The critiques of fish oil — the commonly use term for omega-3 fatty acids — are varied, creative and harsh. The family of critical polyunsaturated fats have been called everything from “fish tales” to “fool’s gold” to “foes.” And those peddling the benefits of omega-3s haven’t fared much better, being dubbed “snake oil salesmen” on more than one occasion.
Ironically, that last claim is somewhat accurate.
Starting in the mid-1800s, thousands of Chinese workers came to the U.S. as indentured laborers to work on the Transcontinental Railroad. They brought various Chinese medicines with them, one of which was snake oil. After a hard day’s work laying tracks and driving spikes into mountains by hand, the workers would rub oil made from the Chinese water snake on their joints.
The oil was quite effective in reducing inflammation.

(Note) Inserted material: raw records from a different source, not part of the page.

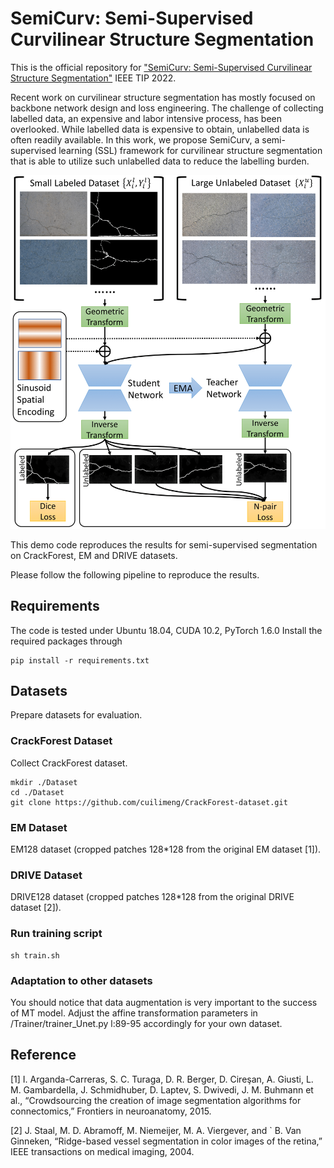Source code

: # SemiCurv: Semi-Supervised Curvilinear Structure Segmentation

This is the official repository for <a href="">"SemiCurv: Semi-Supervised Curvilinear Structure Segmentation"</a> IEEE TIP 2022.

Recent work on curvilinear structure segmentation has mostly focused on backbone network design and loss engineering. The challenge of collecting labelled data, an expensive and labor intensive process, has been overlooked. While labelled data is expensive to obtain, unlabelled data is often readily available. In this work, we propose SemiCurv, a semi-supervised learning (SSL) framework for curvilinear structure segmentation that is able to utilize such unlabelled data to reduce the labelling burden.

![](Image/framework.png)


This demo code reproduces the results for semi-supervised segmentation on CrackForest, EM and DRIVE datasets.

Please follow the following pipeline to reproduce the results.

## Requirements

The code is tested under Ubuntu 18.04, CUDA 10.2, PyTorch 1.6.0
Install the required packages through

```
pip install -r requirements.txt
```

## Datasets

Prepare datasets for evaluation.

### CrackForest Dataset

Collect CrackForest dataset.

```
mkdir ./Dataset
cd ./Dataset
git clone https://github.com/cuilimeng/CrackForest-dataset.git
```

### EM Dataset

EM128 dataset (cropped patches 128*128 from the original EM dataset [1]).

### DRIVE Dataset

DRIVE128 dataset (cropped patches 128*128 from the original DRIVE dataset [2]).

### Run training script

```
sh train.sh
```

### Adaptation to other datasets
You should notice that data augmentation is very important to the success of MT model.
Adjust the affine transformation parameters in /Trainer/trainer_Unet.py l:89-95 accordingly for your own dataset.

## Reference
[1] I. Arganda-Carreras, S. C. Turaga, D. R. Berger, D. Cireşan, A. Giusti,
L. M. Gambardella, J. Schmidhuber, D. Laptev, S. Dwivedi, J. M.
Buhmann et al., “Crowdsourcing the creation of image segmentation
algorithms for connectomics,” Frontiers in neuroanatomy, 2015.

[2] J. Staal, M. D. Abramoff, M. Niemeijer, M. A. Viergever, and `
B. Van Ginneken, “Ridge-based vessel segmentation in color images
of the retina,” IEEE transactions on medical imaging, 2004.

So effective that some enterprising Americans decided to make their own and hawk it as a cure-all. (As it turns out, the dry, 19th century frontier lacked a supply of Chinese water snakes and mineral oil was a poor substitution, which eventually gave “snake oil” the bad rap it carries to this day.)
Over a century later, an analysis published in the Western Journal of Medicine revealed why the Chinese water-snake oil was so effective — it contains 20 percent eicosapentaenoic acid (EPA) — the same critical omega-3 found in fish oil.
To date, there are more than 42,000 published studies, including 4,000 human clinical trials, on EPA and its important counterpart, docosahexaenoic acid (DHA). In many ways, the abundance of information and interpretation of data has created more confusion than clarity.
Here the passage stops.